In terms of speech processing algorithms, multicore system also have been utilized
to enhance the performance of parallel speech understanding system (Chung
et al., 1993) and speech recognition (Ou et
al., 2008). Other speech processing algorithms, such as speech coding
(Gunawan et al., 2005, 2011),
speech enhancement and speech recognition (Frikha and Hamida,
2007; Ilyas et al., 2010) also require high
amount of processing time. Recent advances in multi-core system make it a natural
choice and viable option for solving high computation requirements of the speech
compression algorithm using simultaneous and temporal masking models. Although
many researches have been done on multicore system, however, none has been focused
on other parallel speech algorithms such as speech coding exploiting human auditory
system. Therefore, the objective of this paper is to develop novel parallel
speech coding algorithm and to implement and evaluate on a multicore system.

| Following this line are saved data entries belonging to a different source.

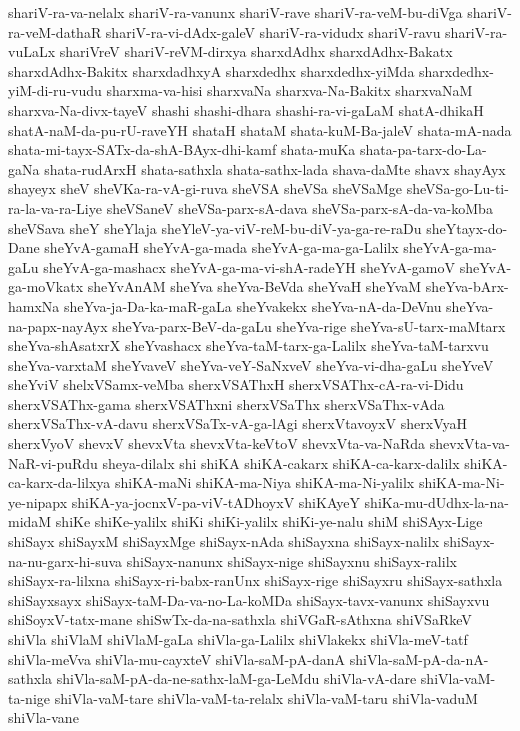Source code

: {shariV-ra-va-nelalx
shariV-ra-vanunx
shariV-rave
shariV-ra-veM-bu-diVga
shariV-ra-veM-dathaR
shariV-ra-vi-dAdx-galeV
shariV-ra-vidudx
shariV-ravu
shariV-ra-vuLaLx
shariVreV
shariV-reVM-dirxya
sharxdAdhx
sharxdAdhx-Bakatx
sharxdAdhx-Bakitx
sharxdadhxyA
sharxdedhx
sharxdedhx-yiMda
sharxdedhx-yiM-di-ru-vudu
sharxma-va-hisi
sharxvaNa
sharxva-Na-Bakitx
sharxvaNaM
sharxva-Na-divx-tayeV
shashi
shashi-dhara
shashi-ra-vi-gaLaM
shatA-dhikaH
shatA-naM-da-pu-rU-raveYH
shataH
shataM
shata-kuM-Ba-jaleV
shata-mA-nada
shata-mi-tayx-SATx-da-shA-BAyx-dhi-kamf
shata-muKa
shata-pa-tarx-do-La-gaNa
shata-rudArxH
shata-sathxla
shata-sathx-lada
shava-daMte
shavx
shayAyx
shayeyx
sheV
sheVKa-ra-vA-gi-ruva
sheVSA
sheVSa
sheVSaMge
sheVSa-go-Lu-ti-ra-la-va-ra-Liye
sheVSaneV
sheVSa-parx-sA-dava
sheVSa-parx-sA-da-va-koMba
sheVSava
sheY
sheYlaja
sheYleV-ya-viV-reM-bu-diV-ya-ga-re-raDu
sheYtayx-do-Dane
sheYvA-gamaH
sheYvA-ga-mada
sheYvA-ga-ma-ga-Lalilx
sheYvA-ga-ma-gaLu
sheYvA-ga-mashacx
sheYvA-ga-ma-vi-shA-radeYH
sheYvA-gamoV
sheYvA-ga-moVkatx
sheYvAnAM
sheYva
sheYva-BeVda
sheYvaH
sheYvaM
sheYva-bArx-hamxNa
sheYva-ja-Da-ka-maR-gaLa
sheYvakekx
sheYva-nA-da-DeVnu
sheYva-na-papx-nayAyx
sheYva-parx-BeV-da-gaLu
sheYva-rige
sheYva-sU-tarx-maMtarx
sheYva-shAsatxrX
sheYvashacx
sheYva-taM-tarx-ga-Lalilx
sheYva-taM-tarxvu
sheYva-varxtaM
sheYvaveV
sheYva-veY-SaNxveV
sheYva-vi-dha-gaLu
sheYveV
sheYviV
shelxVSamx-veMba
sherxVSAThxH
sherxVSAThx-cA-ra-vi-Didu
sherxVSAThx-gama
sherxVSAThxni
sherxVSaThx
sherxVSaThx-vAda
sherxVSaThx-vA-davu
sherxVSaTx-vA-ga-lAgi
sherxVtavoyxV
sherxVyaH
sherxVyoV
shevxV
shevxVta
shevxVta-keVtoV
shevxVta-va-NaRda
shevxVta-va-NaR-vi-puRdu
sheya-dilalx
shi
shiKA
shiKA-cakarx
shiKA-ca-karx-dalilx
shiKA-ca-karx-da-lilxya
shiKA-maNi
shiKA-ma-Niya
shiKA-ma-Ni-yalilx
shiKA-ma-Ni-ye-nipapx
shiKA-ya-jocnxV-pa-viV-tADhoyxV
shiKAyeY
shiKa-mu-dUdhx-la-na-midaM
shiKe
shiKe-yalilx
shiKi
shiKi-yalilx
shiKi-ye-nalu
shiM
shiSAyx-Lige
shiSayx
shiSayxM
shiSayxMge
shiSayx-nAda
shiSayxna
shiSayx-nalilx
shiSayx-na-nu-garx-hi-suva
shiSayx-nanunx
shiSayx-nige
shiSayxnu
shiSayx-ralilx
shiSayx-ra-lilxna
shiSayx-ri-babx-ranUnx
shiSayx-rige
shiSayxru
shiSayx-sathxla
shiSayxsayx
shiSayx-taM-Da-va-no-La-koMDa
shiSayx-tavx-vanunx
shiSayxvu
shiSoyxV-tatx-mane
shiSwTx-da-na-sathxla
shiVGaR-sAthxna
shiVSaRkeV
shiVla
shiVlaM
shiVlaM-gaLa
shiVla-ga-Lalilx
shiVlakekx
shiVla-meV-tatf
shiVla-meVva
shiVla-mu-cayxteV
shiVla-saM-pA-danA
shiVla-saM-pA-da-nA-sathxla
shiVla-saM-pA-da-ne-sathx-laM-ga-LeMdu
shiVla-vA-dare
shiVla-vaM-ta-nige
shiVla-vaM-tare
shiVla-vaM-ta-relalx
shiVla-vaM-taru
shiVla-vaduM
shiVla-vane
}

SPEECH COMPRESSION ALGORITHM
The auditory models utilization in speech and audio coding is by no means new
and their applications include low bit rate speech coding (Black
and Zeytinoglu, 1995) through to MPEG audio compression (Bradenburg
et al., 1994). Simultaneous masking is a frequency domain phenomenon
in which a low-level signal can be rendered inaudible by a simultaneously occurring
stronger signal if both signals are sufficiently close in frequency. Temporal
masking is a time domain phenomenon in which two stimuli occur within a small
interval of time (Zwicker and Zwicker, 1991). The discussion
of basic speech compression algorithm in this research is based on (Gunawan
et al., 2005).
Gammatone analysis/synthesis filter bank: Figure 1
shows the serial algorithm of speech coding using gammatone front end, in which
parallelization of this serial algorithm will be the focus of this research.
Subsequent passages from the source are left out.